Non possiamo cancellarli in alcun modo, se non siamo in grado di agire i nostri conflitti, di gestirne frontalmente le dinamiche. Molto spesso a rifiutare l’azione del conflitto sono proprio le persone che si trovano in pieno burn-out, perché talmente sopraffatte da non riuscire a riconoscerlo o perché pensano che farlo sarebbe un sintomo di vulnerabilità e che la vulnerabilità non vada accolta. Peccato, perché è proprio abbracciando la nostra vulnerabilità che possiamo sperimentare l’empatia. Ci ho messo mezza vita per rendermene conto, a un prezzo molto alto. Ma ora, quando mi trovo di fronte a queste dinamiche, mi rifugio nel self-care, lascio andare il bisogno di risolvere perché non voglio e non posso risolvere tutto. Posso solo scegliere di non essere complice, e anche di non dispensare fiducia a prescindere. Quindi torno indietro nella storia, faccio un ripassino e ricordo a me stessa che, se fossi vissuta quando i due infami frati pubblicavano il Malleus Maleficarum, sarei stata senza dubbio arsa viva, con la complicità di tante persone “per bene”. E sarei stata arsa viva insieme a tante altre donne, molte di quelle che ho incontrato e continuo a incontrare lungo il mio cammino.

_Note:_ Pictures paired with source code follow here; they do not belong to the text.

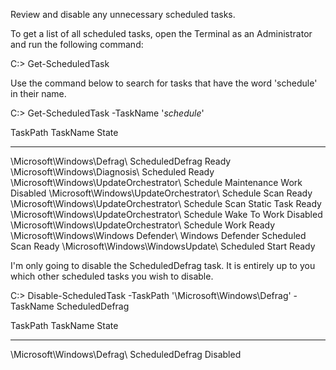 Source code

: Review and disable any unnecessary scheduled tasks.

To get a list of all scheduled tasks, open the Terminal as an Administrator and run the following command:

C:\> Get-ScheduledTask

Use the command below to search for tasks that have the word 'schedule' in their name.

C:\> Get-ScheduledTask -TaskName '*schedule*'

TaskPath                                TaskName                         State
--------                                --------                         -----
\Microsoft\Windows\Defrag\              ScheduledDefrag                  Ready
\Microsoft\Windows\Diagnosis\           Scheduled                        Ready
\Microsoft\Windows\UpdateOrchestrator\  Schedule Maintenance Work        Disabled
\Microsoft\Windows\UpdateOrchestrator\  Schedule Scan                    Ready
\Microsoft\Windows\UpdateOrchestrator\  Schedule Scan Static Task        Ready
\Microsoft\Windows\UpdateOrchestrator\  Schedule Wake To Work            Disabled
\Microsoft\Windows\UpdateOrchestrator\  Schedule Work                    Ready
\Microsoft\Windows\Windows Defender\    Windows Defender Scheduled Scan  Ready
\Microsoft\Windows\WindowsUpdate\       Scheduled Start                  Ready

I'm only going to disable the ScheduledDefrag task. It is entirely up to you which other scheduled tasks you wish to disable.

C:\> Disable-ScheduledTask -TaskPath '\Microsoft\Windows\Defrag\' -TaskName ScheduledDefrag

TaskPath                    TaskName         State
--------                    --------         -----
\Microsoft\Windows\Defrag\  ScheduledDefrag  Disabled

È questo che intendiamo quando sosteniamo che “siamo tutte sopravvissute”: ogni tanto dovremmo fermarci per ricordarlo a noi stesse e al mondo che ci circonda e minimizza i nostri vissuti. E può accadere che lo ricordiamo con rabbia, ci sta tutta, è il minimo. Allora ci chiameranno streghe, perché hanno paura di noi.
Se non lo avete ancora fatto, vi consiglio di vere “Il Sabba”, fil diretto da Pablo Aguero. Nel finale, troverete la pura e semplice espressione della sorellanza. Spero che aiuti anche voi, come ha fatto con me, a riflettere sul suo unico e reale significato.